August 2, 1932–July 10, 2021
Joan Thomas and her twin sister Jane were born on August 7, 1932 in Middletown, Ohio. Joan was twenty minutes older and she never let Jane forget it. Like their older brother Donald, the girls were born with severe hearing loss due to the Rhesus (Rh) factor, a relatively new diagnosis at the time. They went to Garfield School, attending regular classes except during Art and Music, when they had special classes to learn to read lips and speak sounds they couldn’t hear: z+c+s, f+b+p, h. Joan got her first hearing aids after she graduated from college.
The family moved from Highland to Grand Avenue when the children were young. Joan enjoyed Brownies and Girl Scouts, Sunday School, church choir (Joan said she is sure she and Jane were off key!), Young People’s Fellowship, and playing on the undeveloped land where Temple Beth Shalom and apartments now stand with her siblings, lifelong friend Tommy Wortley and the other neighborhood kids. In junior high, Joan discovered another love: horseback riding. Family pictures show her mother Myra riding as a teenager and young adult.
Joan graduated with honors from Miami University. She loved college, and especially enjoyed learning Spanish. She always wanted to be a teacher but was dissuaded because she couldn’t hear the students behind her. After graduation she moved to Cleveland where someone suggested she try Social Work. It was a perfect fit. She spent most of her career in Children’s Services.
When her dad Russell died in 1972 Joan made plans to retire and return to Middletown. In 1973 she joined household with Jane so they could take care of their mother. Retirement was short: she soon got a job with Montgomery County Family Services, retiring for good in 1985.

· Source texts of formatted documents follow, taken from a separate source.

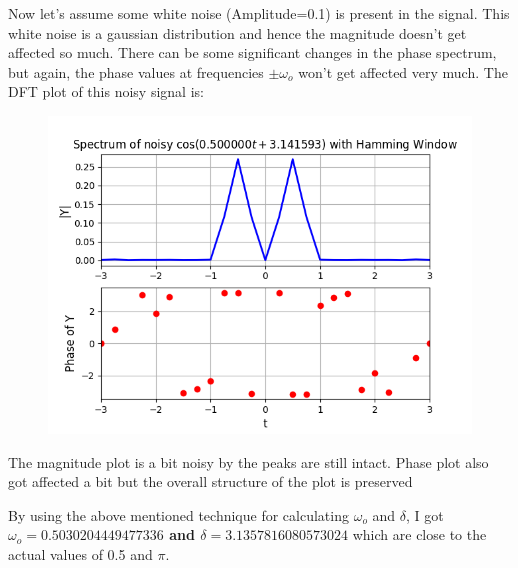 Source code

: \documentclass[12pt, a4paper]{article}
\begin{document}
Now let's assume some white noise (Amplitude=0.1) is present in the signal. This white noise is a gaussian distribution and hence the magnitude doesn't get affected so much. There can be some significant changes in the phase spectrum, but again, the phase values at frequencies $\pm \omega_{o}$ won't get affected very much.
The DFT plot of this noisy signal is:
\begin{figure}[H]
    \centering
    \includegraphics[scale = 0.8]{Figure_12.png}
    \label{fig:sample}
\end{figure}
\begin{center}
    The magnitude plot is a bit noisy by the peaks are still intact. Phase plot also got affected a bit but the overall structure of the plot is preserved
\end{center}
By using the above mentioned technique for calculating $\omega_{o}$ and $\delta$, I got \textbf{$\omega_{o} = 0.5030204449477336$ and $\delta = 3.1357816080573024$} which are close to the actual values of 0.5 and $\pi$.
\end{document}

When Joan came back to Middletown she immediately got heavily involved in her childhood parish, The Church of the Ascension: Episcopal Church Women, Altar Guild, Cursillo, preparing meals for parish potlucks, and she finally got to teach—Sunday School! Her first love, however, was the food pantry operated by the parish. She spent hours shopping, stocking the shelves, and giving hungry people food. She set the pantry up so the guests had some choices, and didn’t ask for proof of income or qualification: if they said they needed food, they received help. Joan spent a large part of her inheritance almost single handedly financing the pantry. In 2012 the Middletown Community Foundation presented the Mary Jane Palmer Nunlist “I Love Middletown” Award to Joan for her work in the food pantry.

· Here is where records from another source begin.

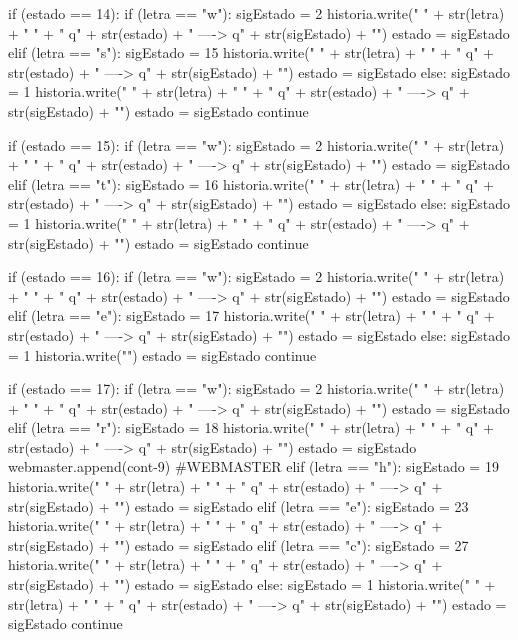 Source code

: \documentclass{article}
\begin{document}
\begin{python}
				if (estado == 14):
					if (letra == "w"):
						sigEstado = 2  
						historia.write(" { " + str(letra) + " } " + "  q" + str(estado) + "  ---->  q" + str(sigEstado) + "\n")
						estado = sigEstado                     
					elif (letra == "s"): 
						sigEstado = 15    
						historia.write(" { " + str(letra) + " } " + "  q" + str(estado) + "  ---->  q" + str(sigEstado) + "\n")
						estado = sigEstado         
					else:
						sigEstado = 1
						historia.write(" { " + str(letra) + " } " + "  q" + str(estado) + "  ---->  q" + str(sigEstado) + "\n")
						estado = sigEstado
					continue
			
				if (estado == 15):
					if (letra == "w"):
						sigEstado = 2            
						historia.write(" { " + str(letra) + " } " + "  q" + str(estado) + "  ---->  q" + str(sigEstado) + "\n")
						estado = sigEstado           
					elif (letra == "t"):
						sigEstado = 16 
						historia.write(" { " + str(letra) + " } " + "  q" + str(estado) + "  ---->  q" + str(sigEstado) + "\n")
						estado = sigEstado                    
					else:
						sigEstado = 1
						historia.write(" { " + str(letra) + " } " + "  q" + str(estado) + "  ---->  q" + str(sigEstado) + "\n")
						estado = sigEstado
					continue
			
				if (estado == 16):
					if (letra == "w"):
						sigEstado = 2   
						historia.write(" { " + str(letra) + " } " + "  q" + str(estado) + "  ---->  q" + str(sigEstado) + "\n")
						estado = sigEstado        
					elif (letra == "e"):
						sigEstado = 17 
						historia.write(" { " + str(letra) + " } " + "  q" + str(estado) + "  ---->  q" + str(sigEstado) + "\n")
						estado = sigEstado           
					else:
						sigEstado = 1
						historia.write("\n")
						estado = sigEstado       
					continue
			
				if (estado == 17):
					if (letra == "w"):
						sigEstado = 2    
						historia.write(" { " + str(letra) + " } " + "  q" + str(estado) + "  ---->  q" + str(sigEstado) + "\n")
						estado = sigEstado     			
					elif (letra == "r"):
						sigEstado = 18
						historia.write(" { " + str(letra) + " } " + "  q" + str(estado) + "  ---->  q" + str(sigEstado) + "\n")
						estado = sigEstado
						webmaster.append(cont-9) #WEBMASTER
					elif (letra == "h"):
						sigEstado = 19
						historia.write(" { " + str(letra) + " } " + "  q" + str(estado) + "  ---->  q" + str(sigEstado) + "\n")
						estado = sigEstado
					elif (letra == "e"):
						sigEstado = 23    
						historia.write(" { " + str(letra) + " } " + "  q" + str(estado) + "  ---->  q" + str(sigEstado) + "\n")
						estado = sigEstado        
					elif (letra == "c"): 
						sigEstado = 27
						historia.write(" { " + str(letra) + " } " + "  q" + str(estado) + "  ---->  q" + str(sigEstado) + "\n")
						estado = sigEstado
					else:
						sigEstado = 1
						historia.write(" { " + str(letra) + " } " + "  q" + str(estado) + "  ---->  q" + str(sigEstado) + "\n")
						estado = sigEstado
					continue
			

\end{python}
\end{document}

Joan was treasurer of a number of organizations: the Episcopal Church Women in both Cleveland and Middletown, Daughters of the King, Middletown Area Food Pantries and others. When she wasn’t counting beans, Joan enjoyed playing cards, jigsaw puzzles and word searches, cooking, WWE wrestling, and the occasional dirty martini—extra olives. Pets were an important part of Joan’s life; dogs when she was a child, cats in her later years. Most important was her love of people, being with friends and family, and her love for the Lord. Joan was inducted into the Society of Saint Simeon and Saint Anna in 2010 honoring “faithful witness to Christ and through ministry as an Episcopalian “ by the Diocese of Southern Ohio Affirmative Aging Commission.
Joan met the Lord July 10, 2021, joining her father Russell Thomas, mother Myra Chandler Thomas and twin sister Jane Thomas. She holds a place for her surviving sibling Donald Thomas, niece Gwen Rowe, and grand-nieces Dakota and Madelyn (Maddie) Rowe.